The following month, when Trump refused to accept his election loss, “there were people in the White House who operated under the assumption that they were not leaving,” a former aide said. One of them was John McEntee, a caustic thirty-year-old who’d once been Trump’s personal assistant and was now in charge of the Presidential Personnel Office. (In 2018, John Kelly, who was then Trump’s chief of staff, had fired McEntee for failing a security clearance owing to a gambling habit, but Trump rehired him two years later.) Young staffers were scared that McEntee might find out if they started interviewing for other positions. “There was fear of retribution if it got back to him,” the former aide said. Other White House officials, such as Meadows, were clear-eyed about the election results but vowed to fight them anyway. Meadows discreetly told a few staffers that, when Trump’s term was over, they should join him at the Conservative Partnership Institute. “C.P.I. was his ticket to be that pressure point on Capitol Hill,” one of the staffers told me. “He wanted to be the guy who held Congress to the MAGA agenda.”
From the start, C.P.I. was involved in efforts to cast doubt on the 2020 election results. One Freedom Caucus member recalled, “Election Day was Tuesday, and we got back to the Capitol the following Monday. Tuesday, they’re meeting at C.P.I. and talking about how to get Trump sworn in on January 20th.” On November 9th, during the Senate Steering Committee’s regular meeting at C.P.I., Sidney Powell, a conservative lawyer, gave a talk about challenging the election results. “My purpose in having the meeting was to socialize with Republican senators the fact that POTUS needs to pursue his legal remedies,” Senator Lee, of Utah, told Meadows in a text. “You have in us a group of ready and loyal advocates who will go to bat for him.”
By the end of December, many Republicans, including Lee, had given up on Powell. She was citing rigged elections in Venezuela as evidence that the voting-machine company Dominion had tampered with ballots cast for Trump, but, despite frequent requests from Trump loyalists, she could never substantiate the claims. Hard-core partisans came up with a new plan: they wanted to disrupt the process by which the government would certify the election results, on January 6, 2021. Cleta Mitchell, the secretary of C.P.I. and a lawyer for Trump, was central in advancing this idea. She had gone into the 2020 race believing that Democrats would attempt to steal votes. “I was absolutely persuaded and believed very strongly that President Trump would be reëlected and that the left and the Democrats would do everything they could to unwind it,” she later said.
Two days after the election, Mitchell wrote an e-mail to the legal academic John Eastman, encouraging him to craft a case that the Vice-President had the unilateral authority to throw out the election results in seven states, where the legislatures could then choose new slates of pro-Trump electors. Pence, who consulted his own legal experts, was unconvinced.

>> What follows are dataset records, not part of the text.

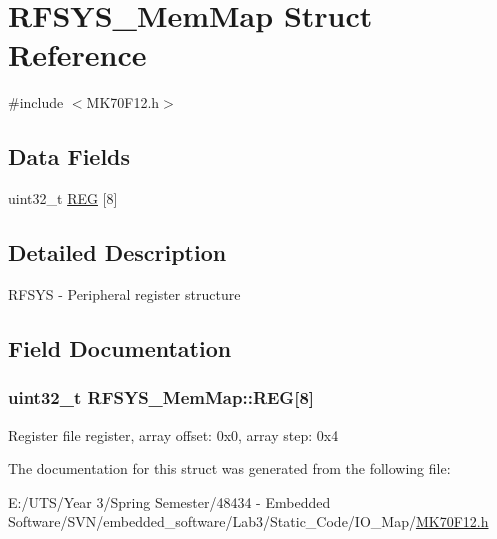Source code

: \hypertarget{struct_r_f_s_y_s___mem_map}{}\section{R\+F\+S\+Y\+S\+\_\+\+Mem\+Map Struct Reference}
\label{struct_r_f_s_y_s___mem_map}


{\ttfamily \#include $<$M\+K70\+F12.\+h$>$}

\subsection*{Data Fields}
\begin{DoxyCompactItemize}
\item 
uint32\+\_\+t \hyperlink{struct_r_f_s_y_s___mem_map_a9ecc7686e575e2e1570cf50aa3234276}{R\+E\+G} \mbox{[}8\mbox{]}
\end{DoxyCompactItemize}


\subsection{Detailed Description}
R\+F\+S\+Y\+S -\/ Peripheral register structure 

\subsection{Field Documentation}
\hypertarget{struct_r_f_s_y_s___mem_map_a9ecc7686e575e2e1570cf50aa3234276}{}
\subsubsection[{R\+E\+G}]{\setlength{\rightskip}{0pt plus 5cm}uint32\+\_\+t R\+F\+S\+Y\+S\+\_\+\+Mem\+Map\+::\+R\+E\+G\mbox{[}8\mbox{]}}\label{struct_r_f_s_y_s___mem_map_a9ecc7686e575e2e1570cf50aa3234276}
Register file register, array offset\+: 0x0, array step\+: 0x4 

The documentation for this struct was generated from the following file\+:\begin{DoxyCompactItemize}
\item 
E\+:/\+U\+T\+S/\+Year 3/\+Spring Semester/48434 -\/ Embedded Software/\+S\+V\+N/embedded\+\_\+software/\+Lab3/\+Static\+\_\+\+Code/\+I\+O\+\_\+\+Map/\hyperlink{_m_k70_f12_8h}{M\+K70\+F12.\+h}\end{DoxyCompactItemize}
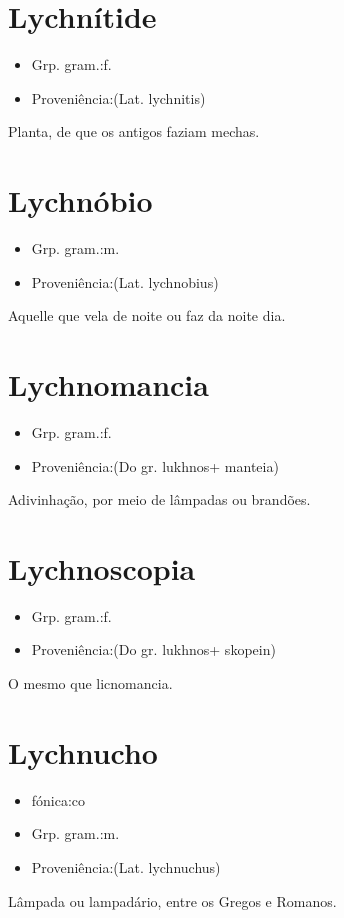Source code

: \section{Lychnítide}
\begin{itemize}
\item {Grp. gram.:f.}
\end{itemize}
\begin{itemize}
\item {Proveniência:(Lat. \textunderscore lychnitis\textunderscore )}
\end{itemize}
Planta, de que os antigos faziam mechas.
\section{Lychnóbio}
\begin{itemize}
\item {Grp. gram.:m.}
\end{itemize}
\begin{itemize}
\item {Proveniência:(Lat. \textunderscore lychnobius\textunderscore )}
\end{itemize}
Aquelle que vela de noite ou faz da noite dia.
\section{Lychnomancia}
\begin{itemize}
\item {Grp. gram.:f.}
\end{itemize}
\begin{itemize}
\item {Proveniência:(Do gr. \textunderscore lukhnos\textunderscore  + \textunderscore manteia\textunderscore )}
\end{itemize}
Adivinhação, por meio de lâmpadas ou brandões.
\section{Lychnoscopia}
\begin{itemize}
\item {Grp. gram.:f.}
\end{itemize}
\begin{itemize}
\item {Proveniência:(Do gr. \textunderscore lukhnos\textunderscore  + \textunderscore skopein\textunderscore )}
\end{itemize}
O mesmo que \textunderscore licnomancia\textunderscore .
\section{Lychnucho}
\begin{itemize}
\item {fónica:co}
\end{itemize}
\begin{itemize}
\item {Grp. gram.:m.}
\end{itemize}
\begin{itemize}
\item {Proveniência:(Lat. \textunderscore lychnuchus\textunderscore )}
\end{itemize}
Lâmpada ou lampadário, entre os Gregos e Romanos.
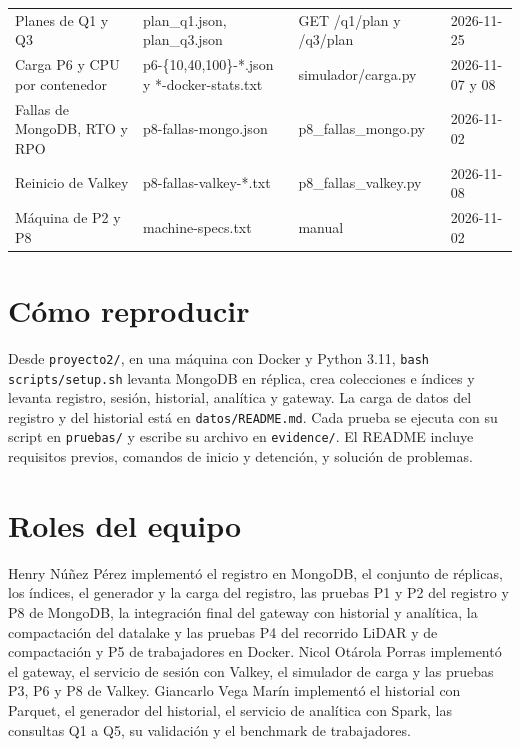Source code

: \documentclass[conference]{IEEEtran}
\begin{document}
\begin{table}[!t]
\begin{tabularx}{\textwidth}{@{}X l l l@{}}
Planes de Q1 y Q3 & plan\_q1.json, plan\_q3.json & GET /q1/plan y /q3/plan & 2026-11-25 \\
Carga P6 y CPU por contenedor & p6-\{10,40,100\}-*.json y *-docker-stats.txt & simulador/carga.py & 2026-11-07 y 08 \\
Fallas de MongoDB, RTO y RPO & p8-fallas-mongo.json & p8\_fallas\_mongo.py & 2026-11-02 \\
Reinicio de Valkey & p8-fallas-valkey-*.txt & p8\_fallas\_valkey.py & 2026-11-08 \\
Máquina de P2 y P8 & machine-specs.txt & manual & 2026-11-02 \\
\bottomrule
\end{tabularx}
\end{table}

\section{Cómo reproducir}

Desde \texttt{proyecto2/}, en una máquina con Docker y Python 3.11, \texttt{bash scripts/setup.sh} levanta MongoDB en réplica, crea colecciones e índices y levanta registro, sesión, historial, analítica y gateway. La carga de datos del registro y del historial está en \texttt{datos/README.md}. Cada prueba se ejecuta con su script en \texttt{pruebas/} y escribe su archivo en \texttt{evidence/}. El README incluye requisitos previos, comandos de inicio y detención, y solución de problemas.

\section{Roles del equipo}

Henry Núñez Pérez implementó el registro en MongoDB, el conjunto de réplicas, los índices, el generador y la carga del registro, las pruebas P1 y P2 del registro y P8 de MongoDB, la integración final del gateway con historial y analítica, la compactación del datalake y las pruebas P4 del recorrido LiDAR y de compactación y P5 de trabajadores en Docker. Nicol Otárola Porras implementó el gateway, el servicio de sesión con Valkey, el simulador de carga y las pruebas P3, P6 y P8 de Valkey. Giancarlo Vega Marín implementó el historial con Parquet, el generador del historial, el servicio de analítica con Spark, las consultas Q1 a Q5, su validación y el benchmark de trabajadores.
\end{document}
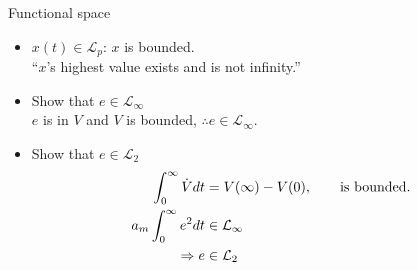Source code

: \begin{example}{Functional space}
\begin{itemize}
\item $x(t) \in \mathcal{L}_p$: $x$ is bounded.\\
``$x$'s highest value exists and is not infinity.''
\item Show that $e \in \mathcal{L}_\infty$ \\
$e$ is in $V$ and $V$ is bounded, $\therefore e \in \mathcal{L}_\infty$.
\item Show that $e \in \mathcal{L}_2$ 
\begin{alignat*}{3}
\int_0^\infty \dot{V} dt &= V(\infty) - V(0), \qquad \textnormal{is bounded}.\\
a_m \int_0^\infty e^2 dt &\in \mathcal{L}_\infty\\
\Rightarrow e &\in \mathcal{L}_2
\end{alignat*}
\end{itemize}
\end{example}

But Eastman hardly needed to persuade Trump, who urged his supporters to march on the Capitol to pressure Pence into blocking the certification process. Eventually, Eastman would be indicted in Arizona and Georgia on conspiracy, fraud, and racketeering charges for his role in trying to overturn the election. (He pleaded not guilty.)
Much of the effort to turn people out for the January 6th protest took place at C.P.I. “There were a series of conference calls,” the Freedom Caucus member told me. “Mark Meadows was on a lot of them. Trump was on more than one. The rally was a big thing that C.P.I. and Freedom Caucus members were involved in. The idea was that they were going to get everybody together on the Mall. That was all discussed at C.P.I.” (A C.P.I. spokesperson told me, “No idea what they’re talking about. C.P.I. had absolutely no involvement in these events.”)
On the afternoon of January 2nd, Mitchell joined the President on an hour-long phone call with Georgia’s secretary of state, in which Trump told him to “find 11,780 votes,” the number he needed to win the state. Later that evening, members of the Freedom Caucus, including Jim Jordan and Scott Perry, the caucus’s chairman, were scheduled to meet at C.P.I. to strategize about how to get their constituents to show up on January 6th. “Meadows was originally going to participate in person, but they moved it to conference call just to cover a wider breadth of people that weren’t in town,” Cassidy Hutchinson, Meadows’s aide, said in an interview with lawyers from the January 6th Committee. The President also dialled in.
Even after the riot at the Capitol, Mitchell continued to contest the 2020 returns from her perch at C.P.I. For some of the more elaborate electoral challenges, such as audits of the results in Arizona and Georgia, which persisted after Biden had taken office, it was important to the organizers that the process seem legitimate and serious—and therefore independent of Trump. According to an investigation by Documented, C.P.I. used an accounting mechanism to hide the fact that the former President was funding part of the organization’s recount efforts. On July 26, 2021, Trump’s political-action committee, Save America, donated a million dollars to C.P.I. Two days later, a new nonprofit called the American Voting Rights Foundation, or A.V.R.F., was registered in Delaware; its direct controlling entity was another group tied to C.P.I. The same day, Mitchell sent an e-mail to Cyber Ninjas, a private company that a group of far-right state legislators in Arizona had recruited to conduct an audit of the Presidential results in Maricopa County. C.P.I. then paid a million dollars to A.V.R.F. According to the Guardian, it was the “only known donation that the group has ever received.” On July 29th, in an e-mail on which a C.P.I. executive was copied, Mitchell explained that A.V.R.F. was contributing a million dollars to the Arizona audit.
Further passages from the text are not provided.